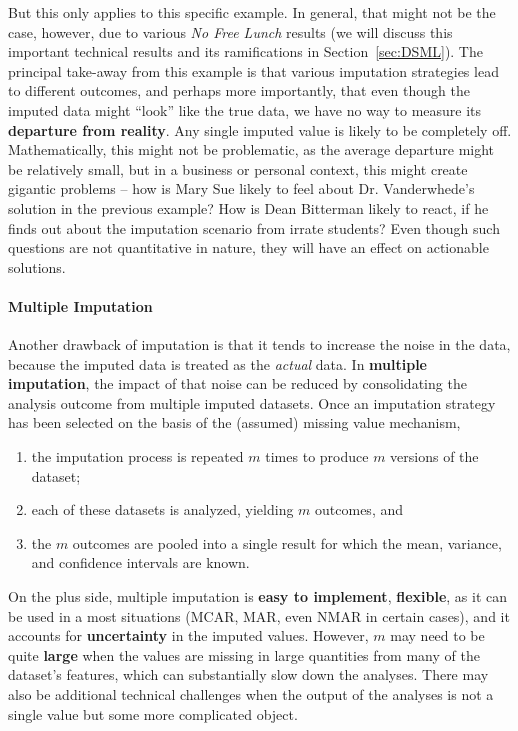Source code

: \newpage\noindent
But this only applies to this specific example. In general, that might not be the case, however, due to various \textit{No Free Lunch} results (we will discuss this important technical results and its ramifications in Section~\ref{sec:DSML}). The principal take-away from this example is that various imputation strategies lead to different outcomes, and perhaps more importantly, that even though the imputed data might ``look'' like the true data, we have no way to measure its \textbf{departure from reality}. Any single imputed value is likely to be completely off. Mathematically, this might not be problematic, as the average departure might be relatively small, but in a business or personal context, this might create gigantic problems  -- how is Mary Sue likely to feel about Dr. Vanderwhede's solution in the previous example? How is Dean Bitterman likely to react, if he finds out about the imputation scenario from irrate students? Even though such questions are not quantitative in nature, they will have an effect on actionable solutions.  
\paragraph{Multiple Imputation}
Another drawback of imputation is that it tends to increase the noise in the data, because the imputed data is treated as the \textit{actual} data. In \textbf{multiple imputation}, the impact of that noise can be reduced by consolidating the analysis outcome from multiple imputed datasets. Once an imputation strategy has been selected on the basis of the (assumed) missing value mechanism, 
\begin{enumerate}[noitemsep]
\item the imputation process is repeated $m$ times to produce $m$ versions of the dataset;
\item each of these datasets is analyzed, yielding $m$ outcomes, and  
\item the $m$ outcomes are pooled into a single result for which the mean, variance, and confidence intervals are known.
\end{enumerate}
On the plus side, multiple imputation is \textbf{easy to implement}, \textbf{flexible}, as it can  be used in a most situations (MCAR, MAR, even NMAR in certain cases), and it accounts for \textbf{uncertainty} in the imputed values. However, $m$ may need to be quite \textbf{large} when the values are missing in large quantities from many of the dataset's features, which can substantially slow down the analyses. There may also be additional technical challenges when the output of the analyses is not a single value but some more complicated object.

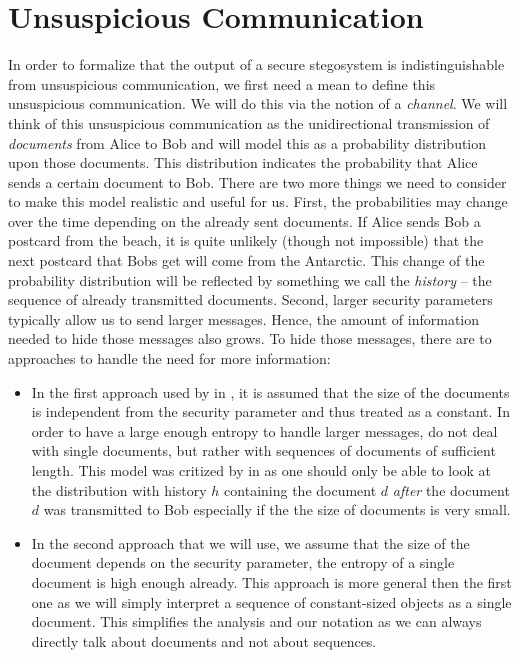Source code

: \section{Unsuspicious Communication}
In order to formalize that the output of a secure stegosystem is
indistinguishable from unsuspicious communication, we first need a mean
to define this unsuspicious communication. We will do this via the
notion of a \emph{channel}. We will think of this unsuspicious
communication as the unidirectional transmission of \emph{documents}
from Alice to Bob and will model this as a probability distribution upon
those documents. This distribution indicates the probability that Alice
sends a certain document to Bob. There are two more things we need to
consider to make this model realistic and useful for us. First, the
probabilities may change over the time depending on the already sent
documents. If Alice sends Bob a postcard from the beach, it is quite
unlikely (though not impossible) that the next postcard that Bobs get
will come from the Antarctic. This change of the probability
distribution will be reflected by something we call the \emph{history}
-- the sequence of already transmitted documents. Second, larger
security parameters typically allow us to send larger messages. Hence,
the amount of information needed to hide those messages also grows. 
To hide those messages, there are to approaches to handle the need for
more information:
\begin{itemize}
\item In the first approach used by \citeauthor{hopper2009provably} in
  \cite{hopper2009provably}, it is assumed that the size of the
  documents is independent from the security parameter and thus treated
  as a constant. In order to have a large enough entropy to handle
  larger messages, \citeauthor{hopper2009provably} do not deal with
  single documents, but rather with sequences of documents of sufficient
  length. This model was critized by
  \citeauthor{lysyanskaya2006imperfect} in
  \cite{lysyanskaya2006imperfect} as one should only be able to look at
  the distribution with history $h$ containing the document $d$
  \emph{after} the document $d$ was transmitted to Bob especially if the
  the size of documents is very small.
\item In the second approach that we will use, we assume that the size
  of the document depends on the security parameter, \ie the entropy of
  a single document is high enough already. This approach is more
  general then the first one as we will simply interpret a sequence of
  constant-sized objects as a single document. This simplifies the
  analysis and our notation as we can always directly talk about
  documents and not about sequences.
\end{itemize}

### Problem requirements
All lines in the listing above with the string "Alice" should be returned.

### Solution
from Alice to Bob and will model this as a probability distribution upon
those documents. This distribution indicates the probability that Alice
documents. If Alice sends Bob a postcard from the beach, it is quite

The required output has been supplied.